The normal participants were studied in the recovery room 20 min after surgery, whereas the obese patients were transported to the intensive care unit, where the entire protocol was conducted after they had reached respiratory and hemodynamic stability. During the study protocol, all patients were anesthetized with diazepam, paralyzed with pancuronium bromide, and mechanically ventilated. The research team measured gas exchange; elastic and flow-resistive properties of the respiratory system, lung, and chest wall; and end-expiratory lung volume during the last 5–10 min of each of the two different PEEP levels, which were applied in random order and maintained for at least 25–30 min.

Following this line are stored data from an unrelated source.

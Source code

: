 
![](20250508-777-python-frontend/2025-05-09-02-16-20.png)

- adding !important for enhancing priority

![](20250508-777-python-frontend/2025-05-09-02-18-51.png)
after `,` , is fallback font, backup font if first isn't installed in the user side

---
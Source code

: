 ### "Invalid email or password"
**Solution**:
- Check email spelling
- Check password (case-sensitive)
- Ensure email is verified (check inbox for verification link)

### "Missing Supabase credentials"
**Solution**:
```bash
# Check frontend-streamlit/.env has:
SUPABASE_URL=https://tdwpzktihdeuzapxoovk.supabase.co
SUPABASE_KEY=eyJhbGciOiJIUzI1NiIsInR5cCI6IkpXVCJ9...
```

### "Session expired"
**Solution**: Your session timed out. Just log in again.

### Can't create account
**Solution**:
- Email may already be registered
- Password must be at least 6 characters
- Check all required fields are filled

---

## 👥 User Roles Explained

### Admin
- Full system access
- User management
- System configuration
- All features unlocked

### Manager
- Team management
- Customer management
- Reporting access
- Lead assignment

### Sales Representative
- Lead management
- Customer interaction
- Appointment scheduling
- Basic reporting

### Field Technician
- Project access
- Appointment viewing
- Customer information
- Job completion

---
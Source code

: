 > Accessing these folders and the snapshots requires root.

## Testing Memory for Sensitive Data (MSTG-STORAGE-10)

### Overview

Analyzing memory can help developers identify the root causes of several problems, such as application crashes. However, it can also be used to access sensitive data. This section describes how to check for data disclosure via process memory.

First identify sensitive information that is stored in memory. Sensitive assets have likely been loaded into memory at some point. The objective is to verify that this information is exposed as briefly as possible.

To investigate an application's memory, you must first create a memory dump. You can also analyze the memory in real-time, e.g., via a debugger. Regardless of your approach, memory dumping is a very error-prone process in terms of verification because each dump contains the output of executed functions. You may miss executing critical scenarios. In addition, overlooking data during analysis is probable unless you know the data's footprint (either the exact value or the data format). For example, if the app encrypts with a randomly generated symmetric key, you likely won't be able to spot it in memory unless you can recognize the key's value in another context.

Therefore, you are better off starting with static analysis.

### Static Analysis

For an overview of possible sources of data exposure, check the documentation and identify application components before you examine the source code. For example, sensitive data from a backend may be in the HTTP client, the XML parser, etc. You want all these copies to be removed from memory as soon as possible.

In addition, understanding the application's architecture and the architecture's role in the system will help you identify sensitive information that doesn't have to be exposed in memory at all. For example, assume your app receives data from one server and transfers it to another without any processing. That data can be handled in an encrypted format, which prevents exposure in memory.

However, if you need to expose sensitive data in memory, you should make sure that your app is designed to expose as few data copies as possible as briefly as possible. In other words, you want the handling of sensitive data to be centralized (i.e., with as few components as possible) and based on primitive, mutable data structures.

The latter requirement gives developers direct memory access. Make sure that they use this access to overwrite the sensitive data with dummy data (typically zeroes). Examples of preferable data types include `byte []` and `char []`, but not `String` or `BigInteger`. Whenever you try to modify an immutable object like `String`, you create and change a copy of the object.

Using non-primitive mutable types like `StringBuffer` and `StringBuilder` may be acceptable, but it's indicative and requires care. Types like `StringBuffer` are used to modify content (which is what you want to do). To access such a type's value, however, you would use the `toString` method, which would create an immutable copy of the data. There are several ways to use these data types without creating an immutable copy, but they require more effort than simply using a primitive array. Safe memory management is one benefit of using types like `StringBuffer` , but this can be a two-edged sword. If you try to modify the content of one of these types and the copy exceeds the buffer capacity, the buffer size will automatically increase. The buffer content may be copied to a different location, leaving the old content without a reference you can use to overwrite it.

Intraabdominal pressure readings were obtained using intrabladder catheters.
The obese patients had lower lung volumes, higher intraabdominal pressures, higher lung and chest wall elastance measurements, and lower oxygen pressures than did normal subjects. Increasing PEEP to 10 cm H2O reduced elastance and improved oxygenation in obese patients but not in normal patients. Further studies would be helpful to define optimal levels of tidal volumes (not investigated in this study) and PEEP to keep the lung open in these at-risk patients, and to define the body mass index levels at which PEEP or larger tidal volume would be effective in maintaining normal respiratory mechanics and oxygenation.